Combat is meaty, but it's a fairly vanilla third-person affair. Firing the shotgun feels a bit like unleashing a thousand Batman fists at a goon convention, both the sonic and physical feedback a real delight with little of what you're aiming at left once you've squeezed the trigger. Jim, meanwhile, lumbers about in rote beefcake style and there's knee-high cover strewn favorably about the place. The shooting feels post-Gears of War solid, if rarely ever spectacular.
Dead Space is the more obvious touchstone, though. When the space gnats get close they trigger a QTE and I'll get this out-of-the-way now: there are dozens of QTEs in this short Lost Planet 3 demo.

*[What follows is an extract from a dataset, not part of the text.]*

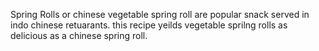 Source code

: Spring Rolls or chinese vegetable spring roll are popular snack served in indo chinese retuarants.
this recipe yeilds vegetable sprilng rolls as delicious as a chinese spring roll.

They are, at least, somewhat unique, although they're as tedious and tenuous as quick time events tend to be. Rather than simply hammering on the A button to stay alive, you have to wrestle an on-screen reticule so that it lines up with your aggressor. In trying to inject some tension into proceedings, the reticule judders and jerks around the screen awkward-like but it's hard to fail, at least in a demo where it seems impossible to fail anything.
Successfully marry reticule to space gnat face and with a pinch of the trigger Jim begins a practiced stabbing routine, the camera edging in close so you can bear witness to all the bloody chaos. You repeat this merry jig a few times before the space gnat loses the will to live and Jim brushes himself off. And then you do it again the next time.
The trouble is of course, rather than heightening the tension these QTEs eradicate it. You know exactly how every QTE encounter will play out as soon as you've made it through the first one, which leaves only a sense of drudgery each time Jim collapses beneath a tide of limbs and pointy bits. It all works against the vague undercurrents of horror. That said, it's difficult to be afraid of anything when you're packing enough firepower to send Gears of War's muscle puppets wailing back to their mummies.
Later on, after a bout of busy work pressing buttons and fixing radar towers with Jim's virtual Vault-Boy, the demo's first boss arrives; a half crab, half scorpion thing (which we'll refer to as the Crabion).
Bosses remain a large part of Lost Planet's appeal and this one's a big, cantankerous thing, wrapped up in armour with pincers the size of a train carriage and a tail as dramatic in size. Fortunately for Jim, evolution missed a trick and like most of the Akrid, its joints are painted in dazzling oranges. That's my cue. After a bit of foreplay (grenades aren't its thing, but I don't have many and the shotgun isn't quite as potent as it was back in the cave) Jim's Utility Rig rumbles onto the battlefield. It's pitiful nature versus man's unremitting fondness for building machines that pummel and destroy.
The Utility Rig follows faithfully in the same line of scientific farcically as Dead Space's "mining tools". They are, supposedly, the cumbersome machines the E.D.N III colonisers use to keep them sheltered from the extreme conditions while they tinker with all the heavy machinery dotted around the ice world. This coincides with the game's need to put players at the helm of a badass robot pulled up from the pits of hell. One arm boasts a triple drill that makes Bioshock's Big Daddy look like a nursery school play thing, while the other is home to a grappling hook capable of plucking enemies out of the sky. Together? It's the Big Daddy on steroids by way of, oh I don't know, death incarnate.
I genuinely feel sorry for the Crabion as it's wallowing there contemplating whatever a half crab half scorpion contemplates when staring death in the face. It opts for an attack, perhaps in the vain hope that I'm still learning the Utility Rig's ropes. No such luck. The QTE prompt appears in predictable fashion and the Crabion signs along the dotted line. Game over. I've got him up by that big, gangly tail of his, exposing another fleshy orange weak spot that the triple-drill makes easy work of.
The Utility Rig reflects a story that Capcom hope will reignite Lost Planet's waning appeal. Slower, bigger, harder-hitting. Throughout the course of the demos on show at Eurogamer, Jim makes a handful of Dead Space-like video calls to his wife and though there are no headphones - great going Capcom! - there's a patent effort to infuse him with the likeability that Lost Planet's characters never had. I cannot tell you if Jim is likeable, but I like his face more than I like most videogame character's faces. And that's surely something.
Regardless of Jim, it's a tough ask of Spark to transform a game that was once typified by its decidedly arcadey co-op robot romps into one more concerned with its story, and I'd forgive any remnants of the former games' fan base for eyeing this one with honed weariness. But if the goal is to haul Lost Planet in line with western videogame praxis then, by all accounts, Lost Planet 3 looks to be headed for success.
Most anticipated feature: getting some alone time with the story of Jim Peyton, the blue-collar murder-man.